# ACTIVITY
Work out how many lines in the material below hold "effects", then give only that number.

** Opening MATERIAL SHOWN block **

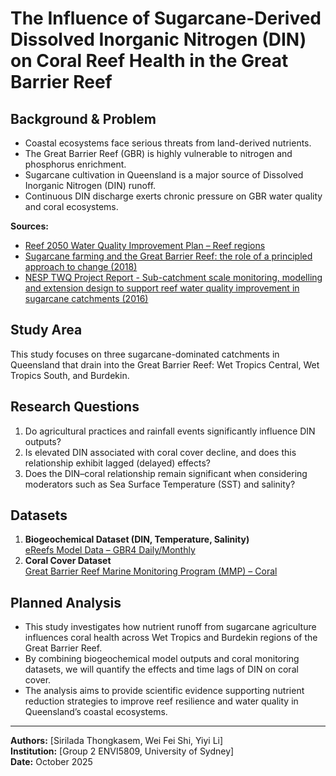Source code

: # The Influence of Sugarcane-Derived Dissolved Inorganic Nitrogen (DIN) on Coral Reef Health in the Great Barrier Reef

## Background & Problem
* Coastal ecosystems face serious threats from land-derived nutrients.  
* The Great Barrier Reef (GBR) is highly vulnerable to nitrogen and phosphorus enrichment.  
* Sugarcane cultivation in Queensland is a major source of Dissolved Inorganic Nitrogen (DIN) runoff.  
* Continuous DIN discharge exerts chronic pressure on GBR water quality and coral ecosystems.  

**Sources:**
- [Reef 2050 Water Quality Improvement Plan – Reef regions](https://www.reefplan.qld.gov.au/reef-regions)  
- [Sugarcane farming and the Great Barrier Reef: the role of a principled approach to change (2018)](https://doi.org/10.1016/j.landusepol.2018.07.026)  
- [NESP TWQ Project Report - Sub-catchment scale monitoring, modelling and extension design to support reef water quality improvement in sugarcane catchments (2016)](http://nesptropical.edu.au/wp-content/uploads/2016/07/NESP-TWQ-1.8-FINAL-REPORT-A.pdf)

## Study Area
This study focuses on three sugarcane-dominated catchments in Queensland that drain into the Great Barrier Reef: Wet Tropics Central, Wet Tropics South, and Burdekin.

## Research Questions
1. Do agricultural practices and rainfall events significantly influence DIN outputs?  
2. Is elevated DIN associated with coral cover decline, and does this relationship exhibit lagged (delayed) effects?  
3. Does the DIN–coral relationship remain significant when considering moderators such as Sea Surface Temperature (SST) and salinity?

## Datasets
1. **Biogeochemical Dataset (DIN, Temperature, Salinity)**  
   [eReefs Model Data – GBR4 Daily/Monthly](https://thredds.ereefs.aims.gov.au/thredds/catalog/ereefs/GBR4_H2p0_B3p1_Cq3b_Dhnd/daily-monthly/catalog.html)
2. **Coral Cover Dataset**  
   [Great Barrier Reef Marine Monitoring Program (MMP) – Coral](https://apps.aims.gov.au/metadata/view/c30cfb2d-46be-4837-9733-9bb60489b65b)

## Planned Analysis
* This study investigates how nutrient runoff from sugarcane agriculture influences coral health across Wet Tropics and Burdekin regions of the Great Barrier Reef.  
* By combining biogeochemical model outputs and coral monitoring datasets, we will quantify the effects and time lags of DIN on coral cover.  
* The analysis aims to provide scientific evidence supporting nutrient reduction strategies to improve reef resilience and water quality in Queensland’s coastal ecosystems.

---
**Authors:** [Sirilada Thongkasem, Wei Fei Shi, Yiyi Li​]  
**Institution:** [Group 2 ENVI5809, University of Sydney]  
**Date:** October 2025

** Closing MATERIAL SHOWN block **

# SOLUTION FOR THIS EXERCISE
2